SANTO AGOSTINHO
GLORIEMO-NOS TAMBÉM NÓS NA CRUZ DO SENHOR
A
Paixão de nosso Senhor e Salvador Jesus Cristo é para nós penhor de glória e
exemplo de paciência.
Haverá
alguma coisa que não possam esperar da graça divina os corações dos fiéis,
pelos quais o Filho unigênito de Deus, eterno como o Pai, não apenas quis nascer
como homem entre os homens, mas quis também morrer pelas mãos dos homens que
tinha criado?
Grandes
coisas o Senhor nos promete no futuro!
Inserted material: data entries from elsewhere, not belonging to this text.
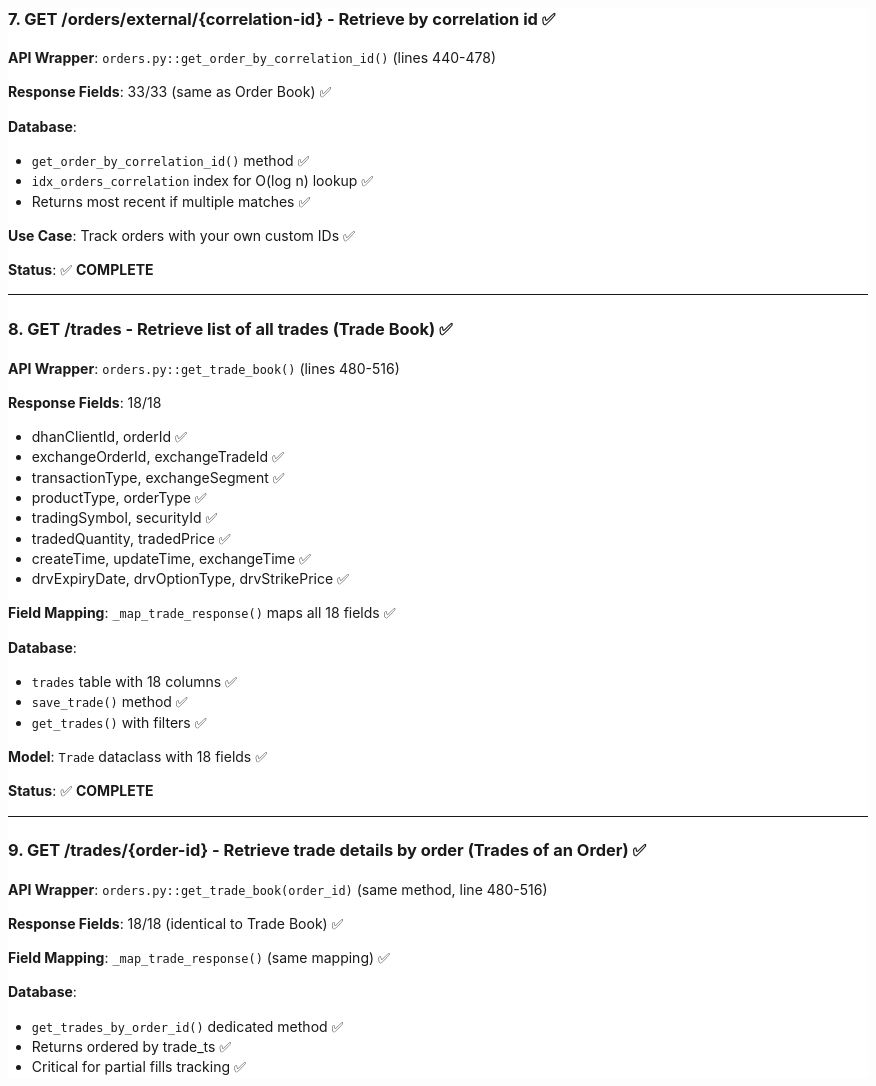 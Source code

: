 
### 7. GET /orders/external/{correlation-id} - Retrieve by correlation id ✅

**API Wrapper**: `orders.py::get_order_by_correlation_id()` (lines 440-478)

**Response Fields**: 33/33 (same as Order Book) ✅

**Database**: 
- `get_order_by_correlation_id()` method ✅
- `idx_orders_correlation` index for O(log n) lookup ✅
- Returns most recent if multiple matches ✅

**Use Case**: Track orders with your own custom IDs ✅

**Status**: ✅ **COMPLETE**

---

### 8. GET /trades - Retrieve list of all trades (Trade Book) ✅

**API Wrapper**: `orders.py::get_trade_book()` (lines 480-516)

**Response Fields**: 18/18
- dhanClientId, orderId ✅
- exchangeOrderId, exchangeTradeId ✅
- transactionType, exchangeSegment ✅
- productType, orderType ✅
- tradingSymbol, securityId ✅
- tradedQuantity, tradedPrice ✅
- createTime, updateTime, exchangeTime ✅
- drvExpiryDate, drvOptionType, drvStrikePrice ✅

**Field Mapping**: `_map_trade_response()` maps all 18 fields ✅

**Database**: 
- `trades` table with 18 columns ✅
- `save_trade()` method ✅
- `get_trades()` with filters ✅

**Model**: `Trade` dataclass with 18 fields ✅

**Status**: ✅ **COMPLETE**

---

### 9. GET /trades/{order-id} - Retrieve trade details by order (Trades of an Order) ✅

**API Wrapper**: `orders.py::get_trade_book(order_id)` (same method, line 480-516)

**Response Fields**: 18/18 (identical to Trade Book) ✅

**Field Mapping**: `_map_trade_response()` (same mapping) ✅

**Database**: 
- `get_trades_by_order_id()` dedicated method ✅
- Returns ordered by trade_ts ✅
- Critical for partial fills tracking ✅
Mas o que ele já fez por nós e agora
celebramos é ainda muito maior. Onde estávamos ou quem éramos, quando Cristo
morreu por nós pecadores? Quem pode duvidar que ele dará a vida aos seus fiéis,
quando já lhes deu até a sua morte? Por que a fraqueza humana ainda hesita em
acreditar que um dia os homens viverão em Deus?
Muito
mais incrível é o que já aconteceu: Deus morreu pelos homens.
Quem
é Cristo senão aquele que no princípio era a Palavra, e a Palavra estava com
Deus: e a Palavra era Deus? (Jo 1,1). Essa Palavra de Deus se fez carne e
habitou entre nós (Jo 1,14). Se não tivesse tomado da nossa natureza a carne
mortal, Cristo não teria possibilidade de morrer por nós. Mas deste modo o
imortal pôde morrer e dar sua vida aos mortais. Fez-se participante de nossa
morte para nos tornar participantes da sua vida. De fato, assim como os homens,
pela sua natureza, não tinham possibilidade alguma de alcançar a vida, também
ele, pela sua natureza, não tinha possibilidade alguma de sofrer a morte.
Por
isso entrou, de modo admirável, em comunhão conosco: de nós assumiu a
mortalidade, o que lhe possibilitou morrer; e dele recebemos a vida.
Portanto,
de modo algum devemos envergonhar-nos da morte de nosso Deus e Senhor; pelo
contrário, nela devemos confiar e gloriar-nos acima de tudo. Pois tomando sobre
si a morte que em nós encontrou, garantiu com total fidelidade dar-nos a vida que
não podíamos obter por nós mesmos.
Se
ele tanto nos amou, a ponto de, sem pecado, sofrer por nós pecadores, como não
dará o que merecemos por justiça, fruto da sua justificação? Como não dará a
recompensa aos justos, ele que é fiel em suas promessas e, sem pecado, suportou
o castigo dos pecadores?
Reconheçamos
corajosamente, irmãos, e proclamemos bem alto que Cristo foi crucificado por
amor de nós; digamos não com temor, mas com alegria, não com vergonha, mas com
santo orgulho.
O
apóstolo Paulo compreendeu bem esse mistério e o proclamou como um título de
glória. Ele,que teria muitas coisas grandiosas e divinas para recordar a
respeito de Cristo, não disse que se gloriava dessas grandezas admiráveis – por
exemplo, que sendo Cristo Deus como o Pai, criou o mundo; e, sendo homem como
nós, manifestou o seu domínio sobre o mundo – mas afirmou: Quanto a mim, que eu
me glorie somente na cruz do Senhor nosso, Jesus Cristo (Gl 6,14).
(Dos Sermões de Santo
Agostinho, bispo – Sermo Guelferbytanus 3: PLS 2,545-546 – Séc. V).